> _ACTION ITEM_: Collect every line below that contains the word "phase".

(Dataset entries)
——————

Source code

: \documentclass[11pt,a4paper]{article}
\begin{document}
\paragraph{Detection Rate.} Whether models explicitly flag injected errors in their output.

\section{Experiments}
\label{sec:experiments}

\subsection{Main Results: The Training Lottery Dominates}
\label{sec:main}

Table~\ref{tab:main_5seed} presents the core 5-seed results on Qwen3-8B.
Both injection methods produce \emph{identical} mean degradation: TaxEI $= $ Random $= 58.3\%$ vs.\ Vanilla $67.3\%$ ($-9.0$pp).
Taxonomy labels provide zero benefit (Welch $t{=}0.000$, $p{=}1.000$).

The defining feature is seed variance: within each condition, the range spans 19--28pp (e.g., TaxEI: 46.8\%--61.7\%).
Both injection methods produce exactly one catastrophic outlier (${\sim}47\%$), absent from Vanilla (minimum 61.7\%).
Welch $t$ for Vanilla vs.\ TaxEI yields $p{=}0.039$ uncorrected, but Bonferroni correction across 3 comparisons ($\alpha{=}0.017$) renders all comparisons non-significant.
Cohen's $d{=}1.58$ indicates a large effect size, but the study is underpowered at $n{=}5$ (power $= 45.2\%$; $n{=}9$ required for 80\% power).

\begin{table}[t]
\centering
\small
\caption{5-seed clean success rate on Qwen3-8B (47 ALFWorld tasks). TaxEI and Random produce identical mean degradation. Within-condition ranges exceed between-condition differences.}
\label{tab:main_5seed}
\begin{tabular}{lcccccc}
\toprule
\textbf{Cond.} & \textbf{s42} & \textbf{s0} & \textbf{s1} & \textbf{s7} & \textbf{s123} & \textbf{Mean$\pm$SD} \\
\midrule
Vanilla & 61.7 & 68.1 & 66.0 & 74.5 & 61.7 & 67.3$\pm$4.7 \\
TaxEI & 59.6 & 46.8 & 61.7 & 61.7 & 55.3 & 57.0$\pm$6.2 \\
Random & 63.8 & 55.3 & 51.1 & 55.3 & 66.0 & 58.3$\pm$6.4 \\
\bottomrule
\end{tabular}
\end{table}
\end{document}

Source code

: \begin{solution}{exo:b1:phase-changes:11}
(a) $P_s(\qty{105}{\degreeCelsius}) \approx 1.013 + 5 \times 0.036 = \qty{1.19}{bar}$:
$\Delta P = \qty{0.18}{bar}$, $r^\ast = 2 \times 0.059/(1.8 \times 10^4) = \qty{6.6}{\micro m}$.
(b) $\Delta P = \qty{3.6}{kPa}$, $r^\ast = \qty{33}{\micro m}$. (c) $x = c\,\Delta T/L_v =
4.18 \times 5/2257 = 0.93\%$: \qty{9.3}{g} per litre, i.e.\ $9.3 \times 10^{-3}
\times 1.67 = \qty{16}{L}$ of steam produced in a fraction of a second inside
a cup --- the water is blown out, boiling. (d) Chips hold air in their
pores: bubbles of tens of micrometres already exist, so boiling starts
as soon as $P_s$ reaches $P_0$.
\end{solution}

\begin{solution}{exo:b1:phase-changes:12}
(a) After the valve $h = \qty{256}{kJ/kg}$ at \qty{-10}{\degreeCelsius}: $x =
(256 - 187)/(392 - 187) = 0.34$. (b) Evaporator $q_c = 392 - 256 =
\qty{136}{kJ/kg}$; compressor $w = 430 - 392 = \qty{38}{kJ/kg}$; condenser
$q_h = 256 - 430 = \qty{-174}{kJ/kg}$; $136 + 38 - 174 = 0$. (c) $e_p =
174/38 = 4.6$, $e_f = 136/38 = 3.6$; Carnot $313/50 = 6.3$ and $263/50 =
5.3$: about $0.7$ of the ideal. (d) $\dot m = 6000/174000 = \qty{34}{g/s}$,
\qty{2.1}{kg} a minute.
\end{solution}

——————

> _TASK RESULT_:
: \begin{solution}{exo:b1:phase-changes:11}
\begin{solution}{exo:b1:phase-changes:12}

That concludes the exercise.